2013年5月5日日曜日

人はコーヒーのためにのみ生きるのではない


ちょっと前にアントニオ・ロペス展などに行ったせいか、石神井公園に散歩に行っても、水面の光を捉えたくなってしまう。

なんちゃって。

スターバックスに「ミディアム・ロースト」を名乗る豆が売っていた。250グラムで。

常々言っているように、ぼくは深煎りの豆というのが嫌いだ。ある種の豆の酸味を消し、苦みだけを際立たせるからだ。エスプレッソだって深煎りではない豆で淹れた方が美味しい。エスプレッソを深煎りにするのは、輸送に時間がかかっていた時代に、鮮度をごまかすために採った方策にすぎない。それだけのことなのだ。

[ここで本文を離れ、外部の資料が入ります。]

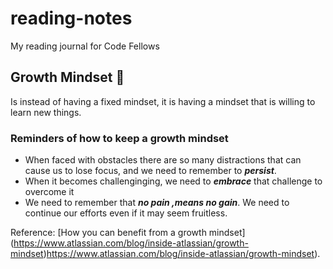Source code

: # reading-notes
My reading journal for Code Fellows 

## Growth Mindset :brain:

Is instead of having a fixed mindset, it is having a mindset that is willing to learn new things.

### Reminders of how to keep a growth mindset
- When faced with obstacles there are so many distractions that can cause us to lose focus, and we need to remember to ***persist***.
- When it becomes challenginging, we need to ***embrace*** that challenge to overcome it
- We need to remember that ***no pain ,means no gain***. We need to continue our efforts even if it may seem fruitless.

Reference: [How you can benefit from a growth mindset] (https://www.atlassian.com/blog/inside-atlassian/growth-mindset)https://www.atlassian.com/blog/inside-atlassian/growth-mindset).
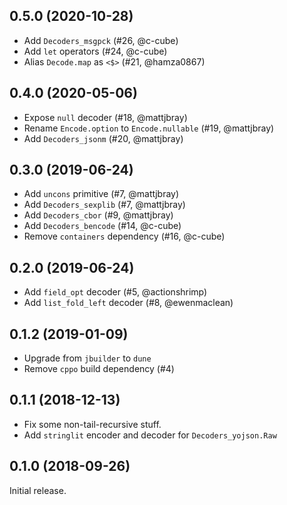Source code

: ## 0.5.0 (2020-10-28)

* Add `Decoders_msgpck` (#26, @c-cube)
* Add `let` operators (#24, @c-cube)
* Alias `Decode.map` as `<$>` (#21, @hamza0867)

## 0.4.0 (2020-05-06)

* Expose `null` decoder (#18, @mattjbray)
* Rename `Encode.option` to `Encode.nullable` (#19, @mattjbray)
* Add `Decoders_jsonm` (#20, @mattjbray)

## 0.3.0 (2019-06-24)

* Add `uncons` primitive (#7, @mattjbray)
* Add `Decoders_sexplib` (#7, @mattjbray)
* Add `Decoders_cbor` (#9, @mattjbray)
* Add `Decoders_bencode` (#14, @c-cube)
* Remove `containers` dependency (#16, @c-cube)

## 0.2.0 (2019-06-24)

* Add `field_opt` decoder (#5, @actionshrimp)
* Add `list_fold_left` decoder (#8, @ewenmaclean)

## 0.1.2 (2019-01-09)

* Upgrade from `jbuilder` to `dune`
* Remove `cppo` build dependency (#4)

## 0.1.1 (2018-12-13)

* Fix some non-tail-recursive stuff.
* Add `stringlit` encoder and decoder for `Decoders_yojson.Raw`

## 0.1.0 (2018-09-26)

Initial release.
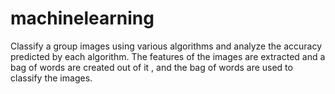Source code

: # machinelearning

Classify a group images using various algorithms and analyze the accuracy predicted by each algorithm. 
The features of the images are extracted and a bag of words are created out of it , and the bag of words are used to classify the images.
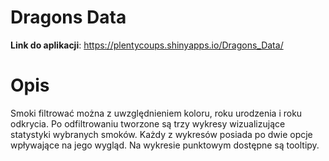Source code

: # Dragons Data

**Link do aplikacji**: https://plentycoups.shinyapps.io/Dragons_Data/

# Opis

Smoki filtrować można z uwzględnieniem koloru, roku urodzenia i roku odkrycia. Po odfiltrowaniu tworzone są trzy wykresy wizualizujące statystyki wybranych smoków. Każdy z wykresów posiada po dwie opcje wpływające na jego wygląd. Na wykresie punktowym dostępne są tooltipy.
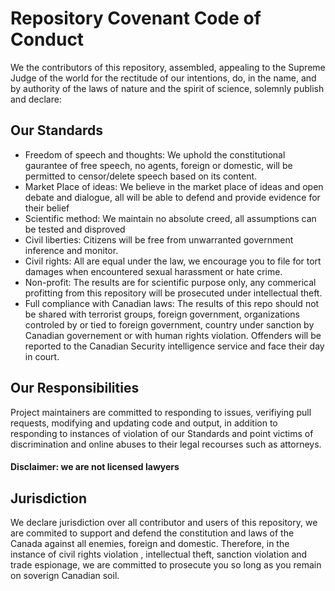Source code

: # Repository Covenant Code of Conduct

We the contributors of this repository, assembled, appealing to the Supreme Judge of the world for the rectitude of our intentions, do, in the name, and by authority of the laws of nature and the spirit of science, solemnly publish and declare:

## Our Standards
* Freedom of speech and thoughts: We uphold the constitutional gaurantee of free speech, no agents, foreign or domestic, will be 
permitted to censor/delete speech based on its content.
* Market Place of ideas: We believe in the market place of ideas and open debate and dialogue, all will be able to defend and provide evidence 
for their belief
* Scientific method: We maintain no absolute creed, all assumptions can be tested and disproved
* Civil liberties: Citizens will be free from unwarranted government inference and monitor.
* Civil rights: All are equal under the law, we encourage you to file for tort damages when encountered sexual harassment or hate crime.
* Non-profit: The results are for scientific purpose only, any commerical profitting from this repository will be prosecuted under intellectual
theft.
* Full compliance with Canadian laws: The results of this repo should not be shared with terrorist groups, foreign government, organizations 
controled by or tied to foreign government, country under sanction by Canadian governement or with human rights violation. Offenders will be
reported to the Canadian Security intelligence service and face their day in court. 


## Our Responsibilities

Project maintainers are committed to responding to issues, verifiying pull requests, modifying and updating
code and output, in addition to responding to instances of violation of our Standards and point victims of discrimination and online abuses to their legal recourses such as attorneys. 

#### Disclaimer: we are not licensed lawyers

## Jurisdiction
We declare jurisdiction over all contributor and users of this repository, we are commited to support and defend the constitution and laws of the Canada against all enemies, foreign and domestic. Therefore, in the instance of civil rights violation , intellectual theft, sanction violation and trade espionage, we are committed to prosecute you so long as you remain on soverign Canadian soil. 

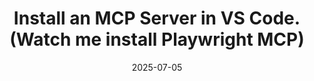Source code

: ---
title: Install an MCP Server in VS Code. (Watch me install Playwright MCP)
date: 2025-07-05
description: A step-by-step guide to installing an MCP server in VS Code, specifically demonstrating the Playwright MCP installation process. Follow along as I walk through the complete setup and configuration.
video: exsikHe20D8
tags: [mcp, playwright, ai]
host: Debbie's youtube channel
---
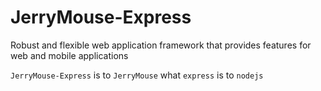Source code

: # JerryMouse-Express
Robust and flexible web application framework that provides features for web and mobile applications

`JerryMouse-Express` is to `JerryMouse` what `express` is to `nodejs`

で、「アメリカン」などと揶揄されるほど薄いコーヒーを飲んでいた人々が、イタリア式のエスプレッソに出会って驚き、濃さと深さを取り違え、その真似をして、しかしその実、そこから展開したバリエーション(フラペチーノだなんたらだ、など……けっ! 邪道だぜ)でポピュラリティーを獲得した、といった態のスターバックスなど、片腹痛い存在なのだった。

……ま、たまには使うけどね。

でもまあ、そのスターバックスの所業だ。もっと疑ってかかるべきだった。おお、そうか、ミディアム・ローストか。中煎りか。コロンビアがあるではないか。買ってみよう。と買ってしまったのだ。

やれやれ。しかしこれは、もう立派な深煎りだと思うな。そんな代物だった。コロンビアをこんなに深く煎っちゃいけない。台無しだ。

とはいえ、縮小経済を生きる身だ。そう簡単には捨てられない。悩ましい話だ。